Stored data

= = = =

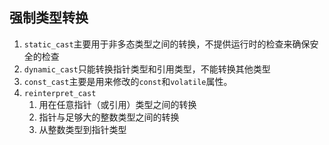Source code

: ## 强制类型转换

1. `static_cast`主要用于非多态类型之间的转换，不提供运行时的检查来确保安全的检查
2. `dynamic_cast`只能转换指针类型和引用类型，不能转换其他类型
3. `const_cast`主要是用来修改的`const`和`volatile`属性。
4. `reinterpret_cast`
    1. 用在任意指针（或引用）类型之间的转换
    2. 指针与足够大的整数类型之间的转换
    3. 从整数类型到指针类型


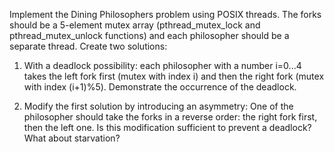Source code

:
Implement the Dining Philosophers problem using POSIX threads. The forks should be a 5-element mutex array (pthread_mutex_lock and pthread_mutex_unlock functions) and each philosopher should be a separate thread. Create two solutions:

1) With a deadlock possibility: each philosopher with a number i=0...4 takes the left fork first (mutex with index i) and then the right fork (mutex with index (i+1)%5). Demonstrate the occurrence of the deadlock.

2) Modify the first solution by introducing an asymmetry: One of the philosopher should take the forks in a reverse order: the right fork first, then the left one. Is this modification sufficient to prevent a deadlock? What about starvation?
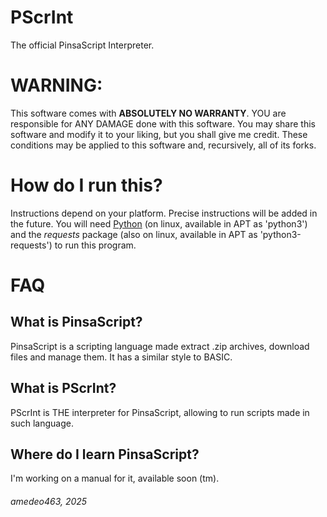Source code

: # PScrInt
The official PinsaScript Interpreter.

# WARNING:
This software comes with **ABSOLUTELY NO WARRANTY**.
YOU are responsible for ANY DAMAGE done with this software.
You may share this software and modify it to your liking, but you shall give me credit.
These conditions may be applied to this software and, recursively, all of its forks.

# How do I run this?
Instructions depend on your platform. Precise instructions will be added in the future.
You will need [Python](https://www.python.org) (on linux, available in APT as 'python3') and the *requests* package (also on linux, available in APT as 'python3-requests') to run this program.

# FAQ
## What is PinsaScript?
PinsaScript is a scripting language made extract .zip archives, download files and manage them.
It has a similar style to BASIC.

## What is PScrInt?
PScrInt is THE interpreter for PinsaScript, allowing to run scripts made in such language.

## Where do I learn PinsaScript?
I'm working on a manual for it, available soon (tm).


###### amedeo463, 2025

= = = =

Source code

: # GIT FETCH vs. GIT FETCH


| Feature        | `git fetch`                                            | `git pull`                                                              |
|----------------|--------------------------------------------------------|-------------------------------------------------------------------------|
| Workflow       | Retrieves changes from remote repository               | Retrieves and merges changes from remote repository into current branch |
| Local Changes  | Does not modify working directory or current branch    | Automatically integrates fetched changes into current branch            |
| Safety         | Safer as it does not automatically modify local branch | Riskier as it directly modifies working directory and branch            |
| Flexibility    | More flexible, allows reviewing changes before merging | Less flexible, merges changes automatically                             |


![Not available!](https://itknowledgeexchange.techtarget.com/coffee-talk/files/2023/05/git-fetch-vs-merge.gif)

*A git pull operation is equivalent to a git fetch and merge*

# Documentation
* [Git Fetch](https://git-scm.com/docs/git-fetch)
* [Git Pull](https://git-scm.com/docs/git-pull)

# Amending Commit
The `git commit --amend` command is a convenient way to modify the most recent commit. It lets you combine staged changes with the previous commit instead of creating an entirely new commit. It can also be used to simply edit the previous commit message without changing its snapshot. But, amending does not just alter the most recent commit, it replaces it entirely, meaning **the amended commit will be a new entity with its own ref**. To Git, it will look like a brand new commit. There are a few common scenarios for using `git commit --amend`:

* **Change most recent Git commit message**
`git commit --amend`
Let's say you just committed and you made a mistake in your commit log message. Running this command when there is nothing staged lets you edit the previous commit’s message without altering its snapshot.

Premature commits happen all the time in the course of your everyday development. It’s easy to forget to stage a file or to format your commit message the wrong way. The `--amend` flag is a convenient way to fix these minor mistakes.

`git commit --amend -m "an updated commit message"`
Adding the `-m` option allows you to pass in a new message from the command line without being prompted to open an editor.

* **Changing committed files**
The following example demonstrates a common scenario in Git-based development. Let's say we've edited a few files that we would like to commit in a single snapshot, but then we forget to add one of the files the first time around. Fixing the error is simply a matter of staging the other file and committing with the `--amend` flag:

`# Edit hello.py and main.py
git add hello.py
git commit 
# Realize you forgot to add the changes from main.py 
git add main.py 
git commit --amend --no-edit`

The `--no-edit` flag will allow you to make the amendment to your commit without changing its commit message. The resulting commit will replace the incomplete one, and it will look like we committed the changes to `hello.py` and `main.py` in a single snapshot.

= = = =

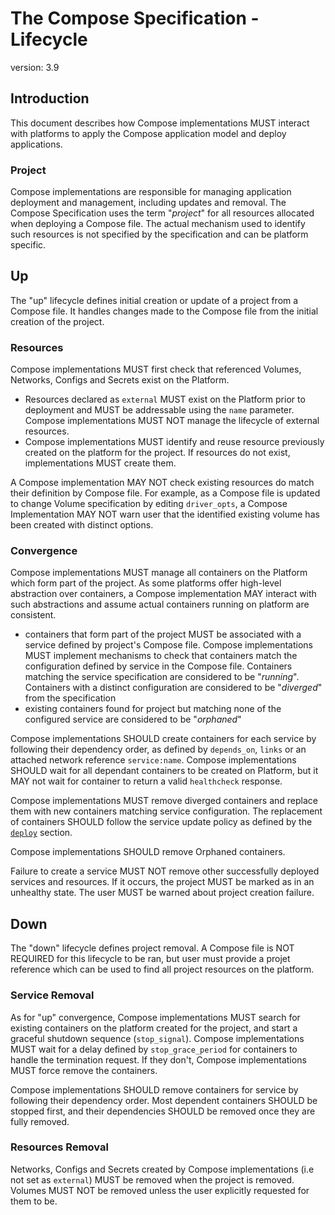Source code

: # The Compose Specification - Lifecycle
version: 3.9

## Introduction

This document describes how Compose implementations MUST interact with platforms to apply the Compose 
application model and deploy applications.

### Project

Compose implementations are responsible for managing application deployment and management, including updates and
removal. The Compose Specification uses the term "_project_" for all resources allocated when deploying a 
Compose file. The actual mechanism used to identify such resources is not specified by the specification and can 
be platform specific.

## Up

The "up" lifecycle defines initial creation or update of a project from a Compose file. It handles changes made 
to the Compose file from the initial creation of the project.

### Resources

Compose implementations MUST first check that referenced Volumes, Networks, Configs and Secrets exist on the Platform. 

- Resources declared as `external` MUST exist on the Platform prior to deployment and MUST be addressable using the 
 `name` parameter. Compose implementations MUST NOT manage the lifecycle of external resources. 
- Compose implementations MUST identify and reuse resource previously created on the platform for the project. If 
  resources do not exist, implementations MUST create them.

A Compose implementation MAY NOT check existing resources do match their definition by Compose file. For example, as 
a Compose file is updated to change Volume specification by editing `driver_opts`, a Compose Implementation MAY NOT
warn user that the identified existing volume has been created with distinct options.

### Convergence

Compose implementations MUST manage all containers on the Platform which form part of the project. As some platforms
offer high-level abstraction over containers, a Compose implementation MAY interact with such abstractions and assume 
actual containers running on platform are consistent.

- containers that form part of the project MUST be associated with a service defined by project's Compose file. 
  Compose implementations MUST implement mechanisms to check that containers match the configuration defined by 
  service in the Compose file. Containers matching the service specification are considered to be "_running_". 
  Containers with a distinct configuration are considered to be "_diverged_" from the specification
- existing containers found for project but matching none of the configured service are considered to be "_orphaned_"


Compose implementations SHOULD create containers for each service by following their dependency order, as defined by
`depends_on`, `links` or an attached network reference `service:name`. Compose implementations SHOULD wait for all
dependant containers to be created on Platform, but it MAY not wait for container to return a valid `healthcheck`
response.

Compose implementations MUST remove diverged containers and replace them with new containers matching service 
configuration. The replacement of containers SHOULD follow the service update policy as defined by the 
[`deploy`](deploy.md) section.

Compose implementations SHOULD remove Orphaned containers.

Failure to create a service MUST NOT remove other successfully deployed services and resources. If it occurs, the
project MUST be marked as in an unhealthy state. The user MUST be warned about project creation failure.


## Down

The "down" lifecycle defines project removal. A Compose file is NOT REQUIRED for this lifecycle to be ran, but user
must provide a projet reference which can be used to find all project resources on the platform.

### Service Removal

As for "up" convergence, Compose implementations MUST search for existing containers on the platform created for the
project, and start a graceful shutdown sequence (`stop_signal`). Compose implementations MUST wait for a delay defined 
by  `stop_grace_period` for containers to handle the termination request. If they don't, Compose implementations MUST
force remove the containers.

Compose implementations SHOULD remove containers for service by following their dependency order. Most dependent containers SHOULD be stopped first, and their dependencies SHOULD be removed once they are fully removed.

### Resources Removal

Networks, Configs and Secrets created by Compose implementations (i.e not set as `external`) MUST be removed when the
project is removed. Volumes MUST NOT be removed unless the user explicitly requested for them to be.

= = = =

- What you will do:
Beginning with the line that has "### Resources Removal" and ending with the line that has "project is removed.", set down the lines above exactly and include no others.

- Answer space:
### Resources Removal

Networks, Configs and Secrets created by Compose implementations (i.e not set as `external`) MUST be removed when the
project is removed. Volumes MUST NOT be removed unless the user explicitly requested for them to be.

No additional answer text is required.